_Problem to solve_: Would you reproduce the entries exactly, including every line?

_Exercise material_:
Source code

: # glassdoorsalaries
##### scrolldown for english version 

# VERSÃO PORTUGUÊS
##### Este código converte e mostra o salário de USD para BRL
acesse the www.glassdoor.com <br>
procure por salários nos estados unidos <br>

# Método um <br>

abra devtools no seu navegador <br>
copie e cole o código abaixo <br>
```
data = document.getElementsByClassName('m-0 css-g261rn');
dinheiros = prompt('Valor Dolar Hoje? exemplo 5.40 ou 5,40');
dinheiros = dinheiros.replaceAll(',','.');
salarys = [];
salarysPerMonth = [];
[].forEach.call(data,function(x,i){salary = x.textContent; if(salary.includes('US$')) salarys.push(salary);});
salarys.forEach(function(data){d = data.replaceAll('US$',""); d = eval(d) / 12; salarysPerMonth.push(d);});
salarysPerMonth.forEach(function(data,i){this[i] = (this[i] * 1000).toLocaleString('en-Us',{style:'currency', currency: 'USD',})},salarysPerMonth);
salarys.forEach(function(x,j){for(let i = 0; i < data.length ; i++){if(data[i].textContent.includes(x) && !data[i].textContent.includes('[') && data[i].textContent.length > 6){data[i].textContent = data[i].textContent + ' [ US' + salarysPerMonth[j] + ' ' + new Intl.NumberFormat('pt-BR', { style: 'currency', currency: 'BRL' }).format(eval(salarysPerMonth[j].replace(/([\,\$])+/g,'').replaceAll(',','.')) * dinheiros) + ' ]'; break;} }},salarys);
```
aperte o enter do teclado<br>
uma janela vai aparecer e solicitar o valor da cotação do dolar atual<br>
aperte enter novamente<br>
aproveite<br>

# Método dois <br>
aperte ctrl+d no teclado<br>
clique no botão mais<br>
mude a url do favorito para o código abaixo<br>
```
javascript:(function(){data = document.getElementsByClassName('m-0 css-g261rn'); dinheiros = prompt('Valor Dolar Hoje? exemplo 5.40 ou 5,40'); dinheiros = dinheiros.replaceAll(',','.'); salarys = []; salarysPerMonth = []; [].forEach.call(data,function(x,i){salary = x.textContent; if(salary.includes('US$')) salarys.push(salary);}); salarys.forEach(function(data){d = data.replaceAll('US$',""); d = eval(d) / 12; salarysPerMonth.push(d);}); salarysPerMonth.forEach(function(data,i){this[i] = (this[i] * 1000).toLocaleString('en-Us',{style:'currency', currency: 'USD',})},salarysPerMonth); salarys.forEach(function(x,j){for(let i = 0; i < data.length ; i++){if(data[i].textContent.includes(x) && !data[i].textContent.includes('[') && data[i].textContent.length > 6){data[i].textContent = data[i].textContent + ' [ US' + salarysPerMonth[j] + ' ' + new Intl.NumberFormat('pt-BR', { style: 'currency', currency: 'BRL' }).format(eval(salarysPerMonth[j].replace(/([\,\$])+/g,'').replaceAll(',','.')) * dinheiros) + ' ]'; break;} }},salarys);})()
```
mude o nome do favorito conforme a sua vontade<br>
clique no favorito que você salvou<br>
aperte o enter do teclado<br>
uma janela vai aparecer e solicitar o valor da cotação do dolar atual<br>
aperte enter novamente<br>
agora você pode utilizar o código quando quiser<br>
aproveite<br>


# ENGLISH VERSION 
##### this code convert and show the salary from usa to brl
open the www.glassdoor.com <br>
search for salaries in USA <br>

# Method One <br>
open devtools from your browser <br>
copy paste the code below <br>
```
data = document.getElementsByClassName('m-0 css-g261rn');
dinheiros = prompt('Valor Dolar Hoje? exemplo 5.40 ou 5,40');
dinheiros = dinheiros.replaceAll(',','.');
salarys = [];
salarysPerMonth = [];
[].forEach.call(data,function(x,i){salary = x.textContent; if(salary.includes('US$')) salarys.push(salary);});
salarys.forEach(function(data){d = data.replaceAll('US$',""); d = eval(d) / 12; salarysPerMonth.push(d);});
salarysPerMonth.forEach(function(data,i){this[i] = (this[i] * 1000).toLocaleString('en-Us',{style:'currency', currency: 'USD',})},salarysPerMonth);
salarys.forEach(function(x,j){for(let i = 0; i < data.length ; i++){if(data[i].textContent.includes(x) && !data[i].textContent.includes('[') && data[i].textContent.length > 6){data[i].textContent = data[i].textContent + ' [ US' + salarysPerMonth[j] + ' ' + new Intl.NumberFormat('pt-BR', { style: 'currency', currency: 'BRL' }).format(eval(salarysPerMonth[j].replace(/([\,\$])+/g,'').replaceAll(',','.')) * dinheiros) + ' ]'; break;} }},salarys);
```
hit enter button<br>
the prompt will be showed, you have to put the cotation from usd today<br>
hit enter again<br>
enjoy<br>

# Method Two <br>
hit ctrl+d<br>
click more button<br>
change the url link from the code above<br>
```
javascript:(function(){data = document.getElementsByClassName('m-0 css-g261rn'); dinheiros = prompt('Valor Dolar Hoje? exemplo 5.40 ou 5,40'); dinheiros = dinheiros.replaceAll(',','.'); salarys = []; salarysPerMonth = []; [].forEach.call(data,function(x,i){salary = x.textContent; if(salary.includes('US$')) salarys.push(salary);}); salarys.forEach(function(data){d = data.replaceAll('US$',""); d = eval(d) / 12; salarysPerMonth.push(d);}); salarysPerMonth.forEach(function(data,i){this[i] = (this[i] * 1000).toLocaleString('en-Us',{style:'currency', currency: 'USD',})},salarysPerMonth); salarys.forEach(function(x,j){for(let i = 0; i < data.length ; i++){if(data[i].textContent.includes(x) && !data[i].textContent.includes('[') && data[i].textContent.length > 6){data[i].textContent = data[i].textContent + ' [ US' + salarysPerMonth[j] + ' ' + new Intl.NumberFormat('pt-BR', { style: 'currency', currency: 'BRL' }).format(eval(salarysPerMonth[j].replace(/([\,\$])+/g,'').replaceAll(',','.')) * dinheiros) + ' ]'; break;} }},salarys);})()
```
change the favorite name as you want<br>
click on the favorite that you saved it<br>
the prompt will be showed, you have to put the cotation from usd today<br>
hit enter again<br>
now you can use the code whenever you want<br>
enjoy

_Your solution_:
Source code

: # glassdoorsalaries
##### scrolldown for english version 

# VERSÃO PORTUGUÊS
##### Este código converte e mostra o salário de USD para BRL
acesse the www.glassdoor.com <br>
procure por salários nos estados unidos <br>

# Método um <br>

abra devtools no seu navegador <br>
copie e cole o código abaixo <br>
```
data = document.getElementsByClassName('m-0 css-g261rn');
dinheiros = prompt('Valor Dolar Hoje? exemplo 5.40 ou 5,40');
dinheiros = dinheiros.replaceAll(',','.');
salarys = [];
salarysPerMonth = [];
[].forEach.call(data,function(x,i){salary = x.textContent; if(salary.includes('US$')) salarys.push(salary);});
salarys.forEach(function(data){d = data.replaceAll('US$',""); d = eval(d) / 12; salarysPerMonth.push(d);});
salarysPerMonth.forEach(function(data,i){this[i] = (this[i] * 1000).toLocaleString('en-Us',{style:'currency', currency: 'USD',})},salarysPerMonth);
salarys.forEach(function(x,j){for(let i = 0; i < data.length ; i++){if(data[i].textContent.includes(x) && !data[i].textContent.includes('[') && data[i].textContent.length > 6){data[i].textContent = data[i].textContent + ' [ US' + salarysPerMonth[j] + ' ' + new Intl.NumberFormat('pt-BR', { style: 'currency', currency: 'BRL' }).format(eval(salarysPerMonth[j].replace(/([\,\$])+/g,'').replaceAll(',','.')) * dinheiros) + ' ]'; break;} }},salarys);
```
aperte o enter do teclado<br>
uma janela vai aparecer e solicitar o valor da cotação do dolar atual<br>
aperte enter novamente<br>
aproveite<br>

# Método dois <br>
aperte ctrl+d no teclado<br>
clique no botão mais<br>
mude a url do favorito para o código abaixo<br>
```
javascript:(function(){data = document.getElementsByClassName('m-0 css-g261rn'); dinheiros = prompt('Valor Dolar Hoje? exemplo 5.40 ou 5,40'); dinheiros = dinheiros.replaceAll(',','.'); salarys = []; salarysPerMonth = []; [].forEach.call(data,function(x,i){salary = x.textContent; if(salary.includes('US$')) salarys.push(salary);}); salarys.forEach(function(data){d = data.replaceAll('US$',""); d = eval(d) / 12; salarysPerMonth.push(d);}); salarysPerMonth.forEach(function(data,i){this[i] = (this[i] * 1000).toLocaleString('en-Us',{style:'currency', currency: 'USD',})},salarysPerMonth); salarys.forEach(function(x,j){for(let i = 0; i < data.length ; i++){if(data[i].textContent.includes(x) && !data[i].textContent.includes('[') && data[i].textContent.length > 6){data[i].textContent = data[i].textContent + ' [ US' + salarysPerMonth[j] + ' ' + new Intl.NumberFormat('pt-BR', { style: 'currency', currency: 'BRL' }).format(eval(salarysPerMonth[j].replace(/([\,\$])+/g,'').replaceAll(',','.')) * dinheiros) + ' ]'; break;} }},salarys);})()
```
mude o nome do favorito conforme a sua vontade<br>
clique no favorito que você salvou<br>
aperte o enter do teclado<br>
uma janela vai aparecer e solicitar o valor da cotação do dolar atual<br>
aperte enter novamente<br>
agora você pode utilizar o código quando quiser<br>
aproveite<br>


# ENGLISH VERSION 
##### this code convert and show the salary from usa to brl
open the www.glassdoor.com <br>
search for salaries in USA <br>

# Method One <br>
open devtools from your browser <br>
copy paste the code below <br>
```
data = document.getElementsByClassName('m-0 css-g261rn');
dinheiros = prompt('Valor Dolar Hoje? exemplo 5.40 ou 5,40');
dinheiros = dinheiros.replaceAll(',','.');
salarys = [];
salarysPerMonth = [];
[].forEach.call(data,function(x,i){salary = x.textContent; if(salary.includes('US$')) salarys.push(salary);});
salarys.forEach(function(data){d = data.replaceAll('US$',""); d = eval(d) / 12; salarysPerMonth.push(d);});
salarysPerMonth.forEach(function(data,i){this[i] = (this[i] * 1000).toLocaleString('en-Us',{style:'currency', currency: 'USD',})},salarysPerMonth);
salarys.forEach(function(x,j){for(let i = 0; i < data.length ; i++){if(data[i].textContent.includes(x) && !data[i].textContent.includes('[') && data[i].textContent.length > 6){data[i].textContent = data[i].textContent + ' [ US' + salarysPerMonth[j] + ' ' + new Intl.NumberFormat('pt-BR', { style: 'currency', currency: 'BRL' }).format(eval(salarysPerMonth[j].replace(/([\,\$])+/g,'').replaceAll(',','.')) * dinheiros) + ' ]'; break;} }},salarys);
```
hit enter button<br>
the prompt will be showed, you have to put the cotation from usd today<br>
hit enter again<br>
enjoy<br>

# Method Two <br>
hit ctrl+d<br>
click more button<br>
change the url link from the code above<br>
```
javascript:(function(){data = document.getElementsByClassName('m-0 css-g261rn'); dinheiros = prompt('Valor Dolar Hoje? exemplo 5.40 ou 5,40'); dinheiros = dinheiros.replaceAll(',','.'); salarys = []; salarysPerMonth = []; [].forEach.call(data,function(x,i){salary = x.textContent; if(salary.includes('US$')) salarys.push(salary);}); salarys.forEach(function(data){d = data.replaceAll('US$',""); d = eval(d) / 12; salarysPerMonth.push(d);}); salarysPerMonth.forEach(function(data,i){this[i] = (this[i] * 1000).toLocaleString('en-Us',{style:'currency', currency: 'USD',})},salarysPerMonth); salarys.forEach(function(x,j){for(let i = 0; i < data.length ; i++){if(data[i].textContent.includes(x) && !data[i].textContent.includes('[') && data[i].textContent.length > 6){data[i].textContent = data[i].textContent + ' [ US' + salarysPerMonth[j] + ' ' + new Intl.NumberFormat('pt-BR', { style: 'currency', currency: 'BRL' }).format(eval(salarysPerMonth[j].replace(/([\,\$])+/g,'').replaceAll(',','.')) * dinheiros) + ' ]'; break;} }},salarys);})()
```
change the favorite name as you want<br>
click on the favorite that you saved it<br>
the prompt will be showed, you have to put the cotation from usd today<br>
hit enter again<br>
now you can use the code whenever you want<br>
enjoy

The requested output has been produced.